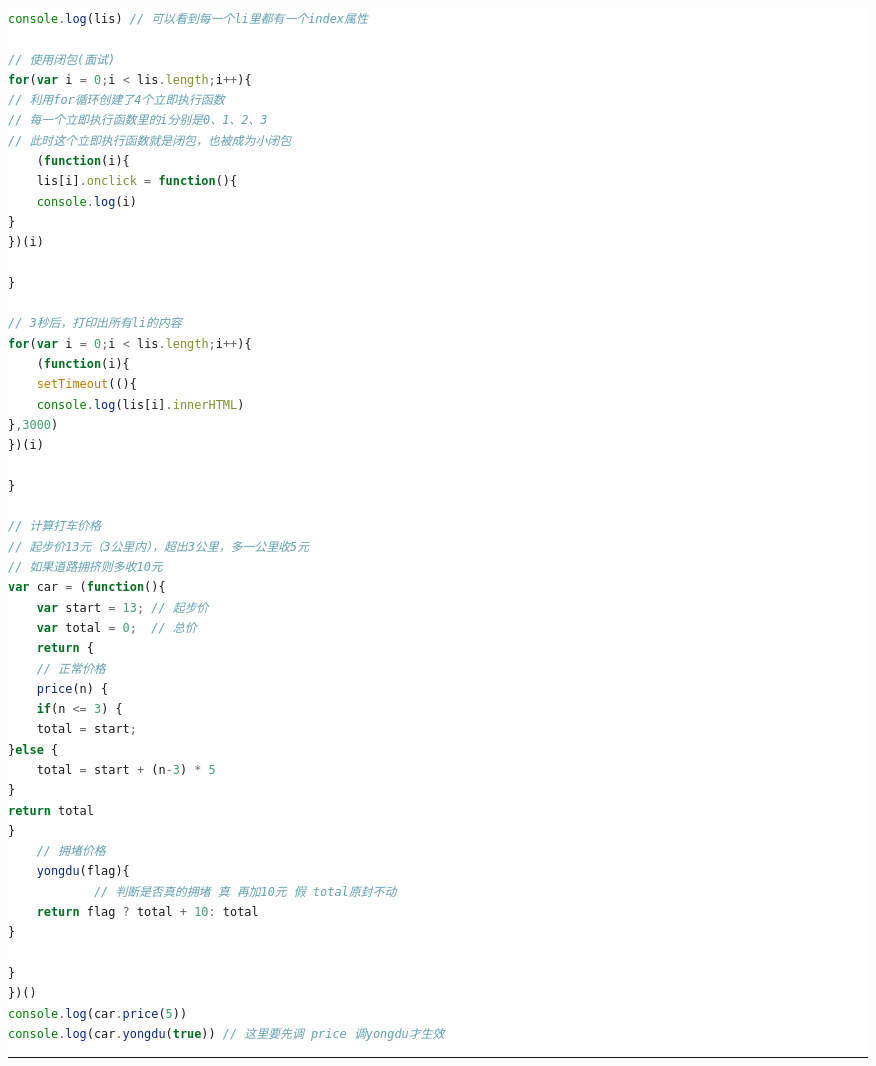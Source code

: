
 ```javascript
console.log(lis) // 可以看到每一个li里都有一个index属性

// 使用闭包(面试)
for(var i = 0;i < lis.length;i++){
// 利用for循环创建了4个立即执行函数
// 每一个立即执行函数里的i分别是0、1、2、3
// 此时这个立即执行函数就是闭包，也被成为小闭包
    (function(i){
    lis[i].onclick = function(){
    console.log(i)
}
})(i)

}

// 3秒后，打印出所有li的内容
for(var i = 0;i < lis.length;i++){
    (function(i){
    setTimeout((){
    console.log(lis[i].innerHTML)
},3000)
})(i)

}

// 计算打车价格
// 起步价13元（3公里内），超出3公里，多一公里收5元
// 如果道路拥挤则多收10元
var car = (function(){
    var start = 13; // 起步价
    var total = 0;  // 总价
    return {
    // 正常价格
    price(n) {
    if(n <= 3) {
    total = start;
}else {
    total = start + (n-3) * 5
}
return total
}
    // 拥堵价格
    yongdu(flag){
            // 判断是否真的拥堵 真 再加10元 假 total原封不动
    return flag ? total + 10: total 
}

}
})()
console.log(car.price(5))
console.log(car.yongdu(true)) // 这里要先调 price 调yongdu才生效

```

---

*THE TASK:*
Output the full listing verbatim, but drop the images.

*YOUR RESPONSE:*
Source code

:
 ```javascript
console.log(lis) // 可以看到每一个li里都有一个index属性

// 使用闭包(面试)
for(var i = 0;i < lis.length;i++){
// 利用for循环创建了4个立即执行函数
// 每一个立即执行函数里的i分别是0、1、2、3
// 此时这个立即执行函数就是闭包，也被成为小闭包
    (function(i){
    lis[i].onclick = function(){
    console.log(i)
}
})(i)

}

// 3秒后，打印出所有li的内容
for(var i = 0;i < lis.length;i++){
    (function(i){
    setTimeout((){
    console.log(lis[i].innerHTML)
},3000)
})(i)

}

// 计算打车价格
// 起步价13元（3公里内），超出3公里，多一公里收5元
// 如果道路拥挤则多收10元
var car = (function(){
    var start = 13; // 起步价
    var total = 0;  // 总价
    return {
    // 正常价格
    price(n) {
    if(n <= 3) {
    total = start;
}else {
    total = start + (n-3) * 5
}
return total
}
    // 拥堵价格
    yongdu(flag){
            // 判断是否真的拥堵 真 再加10元 假 total原封不动
    return flag ? total + 10: total 
}

}
})()
console.log(car.price(5))
console.log(car.yongdu(true)) // 这里要先调 price 调yongdu才生效

```

---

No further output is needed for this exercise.